* [Problem to solve]:
Across the whole listing, filter for the string "sollte" and copy every line that has it.

..........

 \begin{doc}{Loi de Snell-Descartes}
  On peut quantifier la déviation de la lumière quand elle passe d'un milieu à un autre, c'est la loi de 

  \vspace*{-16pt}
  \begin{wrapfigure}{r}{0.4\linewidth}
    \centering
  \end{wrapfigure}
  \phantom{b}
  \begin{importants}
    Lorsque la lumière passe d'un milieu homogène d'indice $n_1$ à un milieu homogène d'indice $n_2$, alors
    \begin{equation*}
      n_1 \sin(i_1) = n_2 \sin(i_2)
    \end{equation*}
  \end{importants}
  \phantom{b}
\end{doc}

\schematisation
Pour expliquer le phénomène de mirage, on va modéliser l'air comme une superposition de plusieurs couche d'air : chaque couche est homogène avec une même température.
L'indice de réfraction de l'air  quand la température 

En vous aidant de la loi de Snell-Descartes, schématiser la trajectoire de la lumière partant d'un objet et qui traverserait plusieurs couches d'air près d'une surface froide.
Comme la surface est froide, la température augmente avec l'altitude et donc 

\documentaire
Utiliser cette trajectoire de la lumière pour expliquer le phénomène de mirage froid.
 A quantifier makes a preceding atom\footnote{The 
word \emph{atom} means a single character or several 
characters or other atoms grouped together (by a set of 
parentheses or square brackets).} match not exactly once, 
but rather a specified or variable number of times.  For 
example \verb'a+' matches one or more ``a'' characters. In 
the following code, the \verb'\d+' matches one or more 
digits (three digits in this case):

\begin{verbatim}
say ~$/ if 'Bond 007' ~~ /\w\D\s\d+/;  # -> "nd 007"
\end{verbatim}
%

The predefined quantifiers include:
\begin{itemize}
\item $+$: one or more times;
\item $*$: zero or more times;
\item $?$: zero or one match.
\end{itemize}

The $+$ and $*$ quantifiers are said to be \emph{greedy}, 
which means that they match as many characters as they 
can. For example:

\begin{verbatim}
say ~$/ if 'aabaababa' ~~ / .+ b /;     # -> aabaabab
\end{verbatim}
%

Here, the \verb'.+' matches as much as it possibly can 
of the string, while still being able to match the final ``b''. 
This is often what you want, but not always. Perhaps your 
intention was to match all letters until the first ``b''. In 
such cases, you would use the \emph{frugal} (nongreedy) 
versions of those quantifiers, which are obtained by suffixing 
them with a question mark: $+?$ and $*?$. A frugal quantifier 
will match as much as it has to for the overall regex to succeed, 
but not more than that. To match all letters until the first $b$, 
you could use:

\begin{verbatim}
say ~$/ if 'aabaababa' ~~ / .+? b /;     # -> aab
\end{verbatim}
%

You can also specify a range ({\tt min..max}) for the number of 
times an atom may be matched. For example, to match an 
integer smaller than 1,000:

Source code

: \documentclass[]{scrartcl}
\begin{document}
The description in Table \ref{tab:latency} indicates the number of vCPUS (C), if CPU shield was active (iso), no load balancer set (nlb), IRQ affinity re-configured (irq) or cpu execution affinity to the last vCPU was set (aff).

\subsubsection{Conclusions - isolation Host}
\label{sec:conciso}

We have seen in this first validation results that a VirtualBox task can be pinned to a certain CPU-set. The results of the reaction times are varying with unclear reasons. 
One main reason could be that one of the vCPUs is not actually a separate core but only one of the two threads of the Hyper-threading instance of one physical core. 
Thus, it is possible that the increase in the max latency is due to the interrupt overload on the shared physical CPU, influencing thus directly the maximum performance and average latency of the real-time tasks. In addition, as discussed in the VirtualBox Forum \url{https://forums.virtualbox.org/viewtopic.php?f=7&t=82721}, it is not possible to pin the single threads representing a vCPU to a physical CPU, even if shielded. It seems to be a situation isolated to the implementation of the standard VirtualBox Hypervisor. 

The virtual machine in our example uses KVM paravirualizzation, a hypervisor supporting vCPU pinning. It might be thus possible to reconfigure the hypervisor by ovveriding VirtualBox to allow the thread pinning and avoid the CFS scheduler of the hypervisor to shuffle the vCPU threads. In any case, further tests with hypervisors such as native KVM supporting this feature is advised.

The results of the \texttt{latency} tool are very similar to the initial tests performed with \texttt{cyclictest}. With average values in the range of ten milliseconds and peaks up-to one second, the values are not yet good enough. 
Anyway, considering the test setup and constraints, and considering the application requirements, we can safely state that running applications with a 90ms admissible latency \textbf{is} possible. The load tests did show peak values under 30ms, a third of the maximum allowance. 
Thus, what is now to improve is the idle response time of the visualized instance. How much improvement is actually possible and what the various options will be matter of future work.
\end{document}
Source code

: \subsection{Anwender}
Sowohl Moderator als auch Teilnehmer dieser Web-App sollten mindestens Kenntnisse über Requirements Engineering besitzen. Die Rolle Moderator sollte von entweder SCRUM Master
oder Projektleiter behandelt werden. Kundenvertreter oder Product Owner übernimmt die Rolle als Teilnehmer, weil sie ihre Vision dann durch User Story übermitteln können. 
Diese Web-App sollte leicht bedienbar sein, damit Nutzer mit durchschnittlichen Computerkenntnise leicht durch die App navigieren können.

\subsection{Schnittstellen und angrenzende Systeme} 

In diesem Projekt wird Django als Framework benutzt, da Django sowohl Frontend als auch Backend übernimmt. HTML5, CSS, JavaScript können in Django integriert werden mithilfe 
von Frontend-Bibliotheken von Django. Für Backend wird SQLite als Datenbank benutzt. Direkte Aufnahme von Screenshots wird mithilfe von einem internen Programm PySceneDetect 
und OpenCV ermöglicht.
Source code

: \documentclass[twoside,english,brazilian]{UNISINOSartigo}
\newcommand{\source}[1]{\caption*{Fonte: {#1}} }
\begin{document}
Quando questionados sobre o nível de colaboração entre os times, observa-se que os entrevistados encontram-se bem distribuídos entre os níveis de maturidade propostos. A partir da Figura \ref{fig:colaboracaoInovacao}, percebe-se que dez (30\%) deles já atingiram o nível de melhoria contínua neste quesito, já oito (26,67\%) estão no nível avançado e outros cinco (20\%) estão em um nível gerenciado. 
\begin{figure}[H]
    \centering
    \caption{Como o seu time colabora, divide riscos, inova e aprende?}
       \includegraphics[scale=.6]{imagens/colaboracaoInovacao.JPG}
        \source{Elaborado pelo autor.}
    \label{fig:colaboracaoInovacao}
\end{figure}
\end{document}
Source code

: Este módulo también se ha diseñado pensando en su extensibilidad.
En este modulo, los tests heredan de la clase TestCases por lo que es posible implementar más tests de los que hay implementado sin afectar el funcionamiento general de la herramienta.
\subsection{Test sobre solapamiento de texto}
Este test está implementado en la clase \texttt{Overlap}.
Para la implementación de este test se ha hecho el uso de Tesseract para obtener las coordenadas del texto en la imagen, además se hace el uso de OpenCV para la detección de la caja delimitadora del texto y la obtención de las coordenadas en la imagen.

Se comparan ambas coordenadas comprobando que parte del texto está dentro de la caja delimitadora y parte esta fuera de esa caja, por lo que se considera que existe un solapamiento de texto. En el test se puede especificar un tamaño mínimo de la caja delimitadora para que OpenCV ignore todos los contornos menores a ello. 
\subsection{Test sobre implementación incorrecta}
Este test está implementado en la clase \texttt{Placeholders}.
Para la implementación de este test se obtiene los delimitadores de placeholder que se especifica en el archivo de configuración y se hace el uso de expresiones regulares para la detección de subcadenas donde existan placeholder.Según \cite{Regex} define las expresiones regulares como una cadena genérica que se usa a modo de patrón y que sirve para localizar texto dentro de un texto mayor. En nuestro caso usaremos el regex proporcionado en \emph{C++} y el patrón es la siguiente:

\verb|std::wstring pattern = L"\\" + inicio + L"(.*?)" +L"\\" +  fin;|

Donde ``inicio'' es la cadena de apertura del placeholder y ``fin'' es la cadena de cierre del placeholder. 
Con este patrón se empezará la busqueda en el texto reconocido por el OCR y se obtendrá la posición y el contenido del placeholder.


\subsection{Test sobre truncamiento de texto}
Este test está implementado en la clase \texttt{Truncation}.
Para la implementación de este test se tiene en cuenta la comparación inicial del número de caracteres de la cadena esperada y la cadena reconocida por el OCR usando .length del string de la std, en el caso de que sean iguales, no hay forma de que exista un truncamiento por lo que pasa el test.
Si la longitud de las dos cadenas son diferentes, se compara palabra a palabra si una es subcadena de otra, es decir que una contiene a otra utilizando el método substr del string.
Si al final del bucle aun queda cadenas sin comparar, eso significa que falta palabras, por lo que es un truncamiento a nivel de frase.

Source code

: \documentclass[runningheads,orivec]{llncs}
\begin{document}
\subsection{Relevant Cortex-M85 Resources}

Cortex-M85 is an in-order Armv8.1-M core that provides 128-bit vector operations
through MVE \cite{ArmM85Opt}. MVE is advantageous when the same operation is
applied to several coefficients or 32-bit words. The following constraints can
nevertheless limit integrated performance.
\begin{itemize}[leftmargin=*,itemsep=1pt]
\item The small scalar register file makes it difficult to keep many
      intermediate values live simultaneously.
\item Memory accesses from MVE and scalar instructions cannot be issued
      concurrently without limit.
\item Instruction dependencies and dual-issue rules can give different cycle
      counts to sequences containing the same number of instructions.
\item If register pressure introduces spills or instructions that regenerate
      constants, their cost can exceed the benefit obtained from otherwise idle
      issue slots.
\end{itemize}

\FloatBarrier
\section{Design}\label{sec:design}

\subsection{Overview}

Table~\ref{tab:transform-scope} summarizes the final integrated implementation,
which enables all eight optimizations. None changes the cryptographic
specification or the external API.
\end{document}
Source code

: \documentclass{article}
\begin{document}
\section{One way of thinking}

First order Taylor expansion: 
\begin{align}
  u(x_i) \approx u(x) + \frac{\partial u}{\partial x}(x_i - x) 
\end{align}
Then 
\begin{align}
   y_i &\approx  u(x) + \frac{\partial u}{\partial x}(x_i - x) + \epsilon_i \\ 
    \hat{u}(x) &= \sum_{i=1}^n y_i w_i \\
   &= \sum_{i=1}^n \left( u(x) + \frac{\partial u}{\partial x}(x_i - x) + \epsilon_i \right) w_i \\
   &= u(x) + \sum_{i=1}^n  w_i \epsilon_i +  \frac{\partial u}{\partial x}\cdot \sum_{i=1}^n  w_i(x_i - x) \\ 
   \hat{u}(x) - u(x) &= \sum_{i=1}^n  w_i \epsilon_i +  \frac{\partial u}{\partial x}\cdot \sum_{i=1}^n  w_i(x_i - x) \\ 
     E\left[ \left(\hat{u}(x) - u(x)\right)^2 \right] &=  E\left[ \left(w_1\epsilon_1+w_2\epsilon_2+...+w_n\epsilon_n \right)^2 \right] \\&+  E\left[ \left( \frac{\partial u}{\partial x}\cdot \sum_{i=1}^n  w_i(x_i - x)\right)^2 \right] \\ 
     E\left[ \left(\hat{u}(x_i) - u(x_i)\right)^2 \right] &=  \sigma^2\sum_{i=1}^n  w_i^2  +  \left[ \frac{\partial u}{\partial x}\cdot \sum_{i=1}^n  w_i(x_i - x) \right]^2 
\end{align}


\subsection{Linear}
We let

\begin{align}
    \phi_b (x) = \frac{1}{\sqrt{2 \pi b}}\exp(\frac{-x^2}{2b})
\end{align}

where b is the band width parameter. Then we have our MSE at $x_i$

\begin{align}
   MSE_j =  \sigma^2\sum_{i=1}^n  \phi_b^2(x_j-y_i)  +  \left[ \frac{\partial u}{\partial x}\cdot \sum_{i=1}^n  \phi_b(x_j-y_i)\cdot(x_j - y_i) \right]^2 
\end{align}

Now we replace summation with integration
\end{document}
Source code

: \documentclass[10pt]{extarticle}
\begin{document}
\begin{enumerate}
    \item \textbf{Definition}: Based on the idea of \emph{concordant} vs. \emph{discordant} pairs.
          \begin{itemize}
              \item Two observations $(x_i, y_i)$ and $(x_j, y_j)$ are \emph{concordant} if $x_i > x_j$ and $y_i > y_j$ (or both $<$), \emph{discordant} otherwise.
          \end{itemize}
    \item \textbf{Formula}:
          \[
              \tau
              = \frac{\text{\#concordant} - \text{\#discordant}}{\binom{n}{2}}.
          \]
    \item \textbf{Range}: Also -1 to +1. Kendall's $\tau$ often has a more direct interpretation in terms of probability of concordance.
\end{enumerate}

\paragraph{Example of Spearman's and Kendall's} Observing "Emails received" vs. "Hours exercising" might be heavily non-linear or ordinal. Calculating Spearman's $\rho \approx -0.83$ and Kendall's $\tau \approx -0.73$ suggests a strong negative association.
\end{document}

..........

* [Output for this task]:
Sowohl Moderator als auch Teilnehmer dieser Web-App sollten mindestens Kenntnisse über Requirements Engineering besitzen. Die Rolle Moderator sollte von entweder SCRUM Master
Diese Web-App sollte leicht bedienbar sein, damit Nutzer mit durchschnittlichen Computerkenntnise leicht durch die App navigieren können.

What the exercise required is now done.